Дневальный — дед Мазай (это от фамилии Мазаев), обычно молчавший, вступается за культорга:
— Да чего ты ему доказуешь? Послушать, дык он один тыщи имел… А на волюшке встреть, дык в кармане вошь одна и та с голоду ползти не можит.
Бригада хохочет, довольная критикой в адрес бригадира.
— Да, читал я твой формуляр! — многообещающим тоном прерывает бригадир. — Контролер в трамвае! Зайчишек ловил дед Мазай?!
Юрта катается от смеха.
Дневальный бросает веник, опускается на табурет и ждет, когда затихнут.
— Грамотной? — Это он бригадиру. — Давай считай. В Ленинграде сколь маршрутов на кладбищах кольцо имеют?.. Восемь! На второй остановке от кольца садись — полвагона без билетов… А почему?.. Потому что не до этого им… Дык рублики так и вынимают, и вынимают. За один троицын день по двести имел. Законные.
В бригаде был только один убийца — Волобуев. Леха. Москвич. Черноглазое симпатичное лицо портили маленькие жидкие усики.
Большинство относилось к нему с молчаливым уважением. Никто не задевал его, но и не искали контактов. Кого он убил, никто не знал, однако статья и срок свидетельствовали о преступлении со всей очевидностью.
По вечерам он исчезал и возвращался поздно, когда все уже спали.
Однажды в середине января градусник показал минус сорок три градуса! Выход на работу отменили из-за опасности повального обморожения.
В этот день из юрты не выходили. Чтобы не выпустить драгоценное тепло, мочились в форточку. Гудела раскаленная печь.
При раздаче обеда (его принесли в ведрах рабочие кухни) выяснилось, что Лехи нет.
Ему оставили порцию, тут же забыв о нем. Поздно вечером распахнулась дверь. Ворвалось холодное облако, и надзиратель:
— Волобуев ваш?!
— Натворил чего? — спрашивает бригадир.
— Повесился, сука… В бане. Выдели двух — за зону вынести надо.
Еще раз ворвалось холодное облако.
Лехино место наискосок от меня, ближе к печке.
Там уже раскладывал свои шмотки дед Мазай. Мешая ему, топтались еще двое с миской, доедая Лехину порцию…
Теперь о Марке Живило.
Это был очень интересный человек и очень болезненный. Чахотка жила в нем с рождения, и он так привык к ней, что относился к болезни с юмором. Он был весь какой-то удивительно юный, хотя ему было за тридцать. Очень красивые нервные руки. Руки художника. И он был им.
Старушка-мать жила в Москве в большой квартире-мастерской, где он оставил недорисованные полотна и безысходную тоску, которая пряталась между строк материнских писем.
Тачку он катал лучше меня. Я был сильнее его, но у него было то, чего не было ни у кого — озорство души.
Этого озорства боялась чахотка, заявляя о себе лишь румянцем на впалых щеках да нет-нет — невысокой температурой. А с тачкой он был просто дружен.
— Доброе утро, красавица, — восклицал Марк, встречаясь с нею.

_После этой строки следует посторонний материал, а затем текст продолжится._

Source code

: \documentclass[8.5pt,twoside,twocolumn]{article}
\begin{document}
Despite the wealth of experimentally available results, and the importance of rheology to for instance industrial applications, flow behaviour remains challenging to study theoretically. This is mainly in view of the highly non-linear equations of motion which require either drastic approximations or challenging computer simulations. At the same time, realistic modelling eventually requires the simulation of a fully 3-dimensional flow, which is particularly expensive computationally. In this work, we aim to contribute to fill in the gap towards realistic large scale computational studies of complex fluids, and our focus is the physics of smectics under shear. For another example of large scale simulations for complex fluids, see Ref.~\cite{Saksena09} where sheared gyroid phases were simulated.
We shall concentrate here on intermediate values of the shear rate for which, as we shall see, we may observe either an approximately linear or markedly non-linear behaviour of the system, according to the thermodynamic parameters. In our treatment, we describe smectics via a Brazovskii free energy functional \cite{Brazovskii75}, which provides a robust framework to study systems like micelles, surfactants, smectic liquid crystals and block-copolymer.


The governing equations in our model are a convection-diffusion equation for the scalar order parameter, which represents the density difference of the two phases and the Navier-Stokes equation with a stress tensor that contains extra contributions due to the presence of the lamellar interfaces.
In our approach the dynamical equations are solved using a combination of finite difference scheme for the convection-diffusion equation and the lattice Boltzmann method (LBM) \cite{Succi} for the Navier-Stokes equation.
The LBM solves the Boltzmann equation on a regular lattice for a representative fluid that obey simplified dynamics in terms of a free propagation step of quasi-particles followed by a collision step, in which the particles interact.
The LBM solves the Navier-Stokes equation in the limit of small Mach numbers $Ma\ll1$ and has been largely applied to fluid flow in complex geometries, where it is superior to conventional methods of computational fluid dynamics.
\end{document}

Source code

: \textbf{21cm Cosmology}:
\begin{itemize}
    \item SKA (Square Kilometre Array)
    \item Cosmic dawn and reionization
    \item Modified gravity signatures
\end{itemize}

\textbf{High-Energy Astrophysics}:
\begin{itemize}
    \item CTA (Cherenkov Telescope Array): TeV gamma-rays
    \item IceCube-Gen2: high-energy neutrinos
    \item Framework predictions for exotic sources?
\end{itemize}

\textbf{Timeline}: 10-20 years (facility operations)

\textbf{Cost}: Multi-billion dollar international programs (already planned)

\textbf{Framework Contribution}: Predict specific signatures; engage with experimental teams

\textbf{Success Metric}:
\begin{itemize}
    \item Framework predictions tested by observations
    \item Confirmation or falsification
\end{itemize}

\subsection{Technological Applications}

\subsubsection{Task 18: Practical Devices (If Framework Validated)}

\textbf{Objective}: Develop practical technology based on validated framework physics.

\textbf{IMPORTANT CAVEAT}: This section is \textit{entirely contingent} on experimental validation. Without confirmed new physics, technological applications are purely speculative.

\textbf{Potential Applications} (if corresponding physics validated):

Гладит заиндевелые за ночь рукоятки, вертит, разгоняет колесо веселым махом руки.
— Давай покатаемся, славная! Не упрямься! Этак и простудиться можно!.. Вы смотрите, целую ночь лежит на снегу! Воспаление легких схватишь, глупышка!
И покатил ее легко, как катают санки беззаботные мальчишки.
— Виктор Александрович! — кричит он, нагоняя меня. — Какую вы видите перед собой цель?!
Он не ждет ответа. Отвечает за меня, смешно копируя мою интонацию тупого безразличия.
— Будь целью мир — я его не вижу…
— Зануда! У вас атрофировался смехотворный орган! А умрете вы самой неинтересной смертью, уверяю вас! Я вас перееду тачкой и вылью на ваш труп раствор. Как вы догадываетесь, он мгновенно затвердеет и на глазах превратится… Не в обелиск, которого вы не заслуживаете, а, извините, в коровью лепешку из бетона.
Я очень отчетливо вижу эту дурацкую лепешку. И себя, навечно замурованного в ней… Я улыбаюсь.
— Вы улыбнулись! — кричит Марк. — Я вижу это по вашим ушам! Они шевельнули шапку!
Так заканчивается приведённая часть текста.